__Work request__: Pull each line holding the word "with" from the data.

__Study material__:
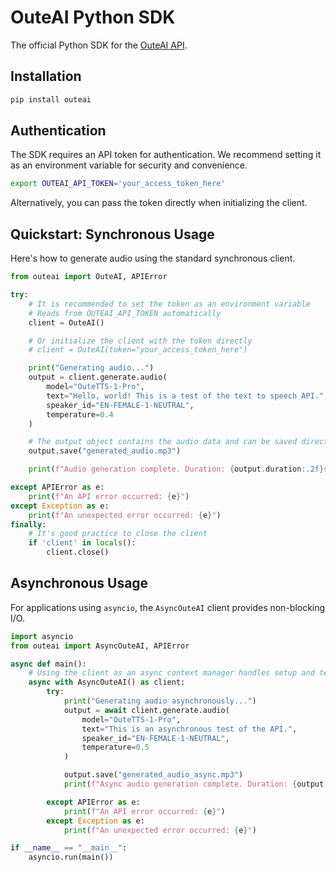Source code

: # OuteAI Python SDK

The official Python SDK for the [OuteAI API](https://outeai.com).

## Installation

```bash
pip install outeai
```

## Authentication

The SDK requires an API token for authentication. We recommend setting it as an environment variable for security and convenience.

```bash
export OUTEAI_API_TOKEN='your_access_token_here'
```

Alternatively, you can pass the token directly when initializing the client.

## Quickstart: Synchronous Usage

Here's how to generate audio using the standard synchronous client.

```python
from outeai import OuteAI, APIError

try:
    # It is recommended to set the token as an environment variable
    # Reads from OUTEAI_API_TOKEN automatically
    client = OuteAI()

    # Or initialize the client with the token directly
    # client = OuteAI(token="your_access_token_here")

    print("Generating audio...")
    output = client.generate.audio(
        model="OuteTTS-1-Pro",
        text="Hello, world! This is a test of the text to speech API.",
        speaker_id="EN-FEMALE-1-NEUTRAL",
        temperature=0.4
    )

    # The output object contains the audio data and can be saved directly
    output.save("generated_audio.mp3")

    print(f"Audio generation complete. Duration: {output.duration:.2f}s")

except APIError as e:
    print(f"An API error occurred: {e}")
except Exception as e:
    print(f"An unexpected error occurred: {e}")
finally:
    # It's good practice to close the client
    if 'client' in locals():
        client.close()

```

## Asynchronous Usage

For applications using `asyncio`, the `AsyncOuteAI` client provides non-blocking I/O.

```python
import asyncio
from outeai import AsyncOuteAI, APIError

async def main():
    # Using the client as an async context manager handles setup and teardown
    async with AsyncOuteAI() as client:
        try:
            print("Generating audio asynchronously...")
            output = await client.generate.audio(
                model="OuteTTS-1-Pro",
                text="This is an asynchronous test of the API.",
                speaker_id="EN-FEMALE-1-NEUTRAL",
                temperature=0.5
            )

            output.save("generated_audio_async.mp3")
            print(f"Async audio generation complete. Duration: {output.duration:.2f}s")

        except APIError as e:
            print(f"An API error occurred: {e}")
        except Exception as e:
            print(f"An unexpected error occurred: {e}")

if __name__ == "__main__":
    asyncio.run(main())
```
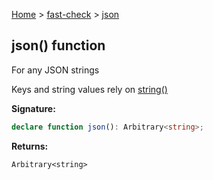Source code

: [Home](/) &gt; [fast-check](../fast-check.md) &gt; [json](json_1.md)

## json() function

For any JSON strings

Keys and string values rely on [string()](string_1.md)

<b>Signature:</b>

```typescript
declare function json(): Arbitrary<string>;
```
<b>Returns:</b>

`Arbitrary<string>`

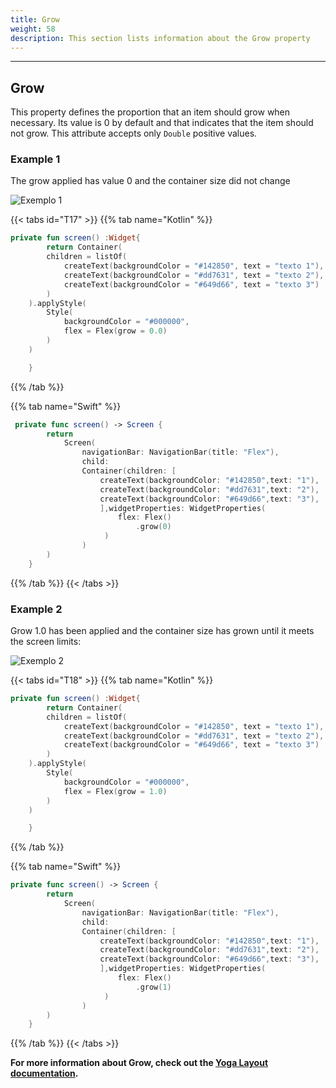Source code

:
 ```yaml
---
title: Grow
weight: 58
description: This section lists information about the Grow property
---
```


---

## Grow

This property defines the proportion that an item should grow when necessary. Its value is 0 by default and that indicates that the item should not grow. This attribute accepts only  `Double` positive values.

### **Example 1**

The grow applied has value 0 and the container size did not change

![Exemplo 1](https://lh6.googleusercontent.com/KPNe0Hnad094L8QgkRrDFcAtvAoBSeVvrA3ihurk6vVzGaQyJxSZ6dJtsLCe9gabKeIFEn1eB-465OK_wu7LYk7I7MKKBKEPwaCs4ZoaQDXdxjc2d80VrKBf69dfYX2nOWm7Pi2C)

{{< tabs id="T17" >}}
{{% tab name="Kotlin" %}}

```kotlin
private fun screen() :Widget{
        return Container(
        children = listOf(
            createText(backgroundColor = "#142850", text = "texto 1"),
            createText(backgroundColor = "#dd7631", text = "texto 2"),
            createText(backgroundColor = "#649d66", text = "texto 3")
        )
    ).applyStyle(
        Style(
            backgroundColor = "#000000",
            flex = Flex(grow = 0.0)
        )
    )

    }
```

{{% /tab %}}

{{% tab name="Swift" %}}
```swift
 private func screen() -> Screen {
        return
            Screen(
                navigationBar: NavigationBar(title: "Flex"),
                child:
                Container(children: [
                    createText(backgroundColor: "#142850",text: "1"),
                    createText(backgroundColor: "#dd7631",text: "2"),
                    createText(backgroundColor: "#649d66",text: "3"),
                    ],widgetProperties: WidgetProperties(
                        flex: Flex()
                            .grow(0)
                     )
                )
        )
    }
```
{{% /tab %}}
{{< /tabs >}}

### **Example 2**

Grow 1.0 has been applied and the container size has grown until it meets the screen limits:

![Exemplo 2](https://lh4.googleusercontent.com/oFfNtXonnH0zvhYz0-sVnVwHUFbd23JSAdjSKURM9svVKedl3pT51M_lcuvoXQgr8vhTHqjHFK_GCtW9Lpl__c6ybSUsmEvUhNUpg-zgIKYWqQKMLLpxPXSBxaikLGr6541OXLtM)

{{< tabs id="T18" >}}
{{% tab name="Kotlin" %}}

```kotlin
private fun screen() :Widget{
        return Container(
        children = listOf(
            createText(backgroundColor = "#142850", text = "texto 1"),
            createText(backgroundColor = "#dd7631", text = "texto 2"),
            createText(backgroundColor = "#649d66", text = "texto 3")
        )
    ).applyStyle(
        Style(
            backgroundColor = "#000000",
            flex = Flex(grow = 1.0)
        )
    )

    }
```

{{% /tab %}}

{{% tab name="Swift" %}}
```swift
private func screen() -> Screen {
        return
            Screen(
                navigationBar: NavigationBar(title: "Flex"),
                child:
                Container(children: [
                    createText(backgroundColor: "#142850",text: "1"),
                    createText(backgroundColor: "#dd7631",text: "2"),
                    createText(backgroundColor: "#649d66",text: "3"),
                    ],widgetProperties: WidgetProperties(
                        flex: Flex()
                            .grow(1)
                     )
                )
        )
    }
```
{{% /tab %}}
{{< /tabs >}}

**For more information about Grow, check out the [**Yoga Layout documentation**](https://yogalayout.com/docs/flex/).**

__Output of the task__:
    # Or initialize the client with the token directly
    async with AsyncOuteAI() as client:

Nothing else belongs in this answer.